On Sept. 13, shortly before 10 p.m., former Premier League footballer Marcus Bent telephoned Surrey police to report a break-in. He told the emergency operator he feared for his life. He was terrified.
Three police officers arrived 10 minutes later and were buzzed in at the exterior security gate to Bent's apartment compound. They climbed one flight of stairs, but Bent refused to allow them into his apartment on the second floor.
The officers waited outside in the cramped corridor, trying to coax Bent into opening the door. He was screaming "help me," but he would not open the door.
Three armed officers were called to assist, meaning six police officers were outside in the narrow corridor. Things had reached an impasse, and the decision was made to use a battering ram to break the door down.
Suddenly, Bent appeared, and the door swung open. The ex-Everton and England under-21 striker was stripped to the waist, wearing purple tracksuit bottoms and brandishing in one hand a meat cleaver and in the other a 15-inch kitchen knife.
The officer who gave evidence at Bent's consequent trial described his eyes as "wide," his pupils dilated, nostrils flared and "fists clenched." The officer could not tell whether these were symptoms of panic or uncontrollable rage.

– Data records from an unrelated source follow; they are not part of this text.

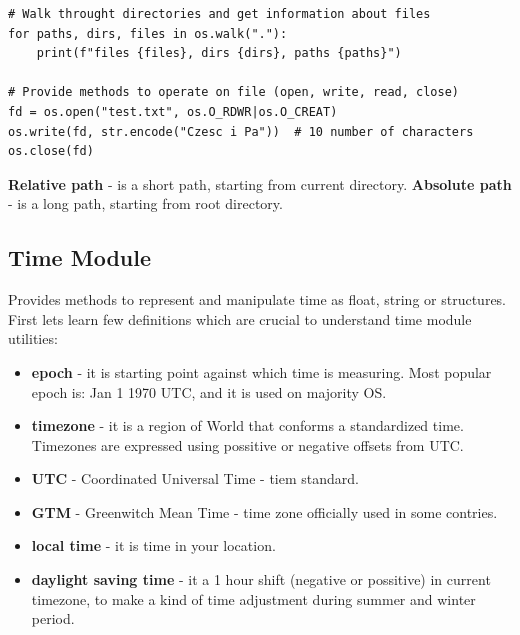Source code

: \documentclass{article}
\begin{document}
\begin{lstlisting}[style=pystyle]
# Walk throught directories and get information about files
for paths, dirs, files in os.walk("."):
    print(f"files {files}, dirs {dirs}, paths {paths}")

# Provide methods to operate on file (open, write, read, close)
fd = os.open("test.txt", os.O_RDWR|os.O_CREAT)
os.write(fd, str.encode("Czesc i Pa"))	# 10 number of characters
os.close(fd)

\end{lstlisting}

\textbf{Relative path} - is a short path, starting from current directory. \textbf{Absolute path} - is a long path, starting from root directory.

\subsection{Time Module} \label{time:0}
Provides methods to represent and manipulate time as float, string or structures. First lets learn few definitions which are crucial to understand time module utilities:
\begin{itemize} \label{time:1}
\item \textbf{epoch} - it is starting point against which time is measuring. Most popular epoch is: Jan 1 1970 UTC, and it is used on majority OS.
\item \textbf{timezone} - it is a region of World that conforms a standardized time. Timezones are expressed using possitive or negative offsets from UTC.
\item \textbf{UTC} - Coordinated Universal Time - tiem standard.
\item \textbf{GTM} - Greenwitch Mean Time - time zone officially used in some contries.
\item \textbf{local time} - it is time in your location.
\item \textbf{daylight saving time} - it a 1 hour shift (negative or possitive) in current timezone, to make a kind of time adjustment during summer and winter period.
\end{itemize}
\end{document}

The six officers backed away as best they could within the confines of the corridor, but Bent lunged with the kitchen knife at the leading police officer in the group.
The officer in question ascertained the "threat level was high." He tried to defend himself by putting his hands in front of his face. Meanwhile, another officer took his Taser and fired a "full charge" into Bent's left bicep; the charge was at maximum power for a "full one minute."
Bent banged his head heavily on the wall as he fell to the floor. He lay convulsing with a full 50,000 volts coursing through his body, but he was still hysterical. "Look over there," he shouted. "Can you see him? I can see his face; I can see his shadow—look there. I can hear him."
Police carried out a full search of the premises, but there was nobody else there. Upon searching Bent's car outside, they discovered a small quantity (0.1g) of cocaine. Bent was arrested, handcuffed and restrained, but he continued to rage hysterically. One of the officers took a note of him shouting: "Look over there; I can see his face by that tree outside."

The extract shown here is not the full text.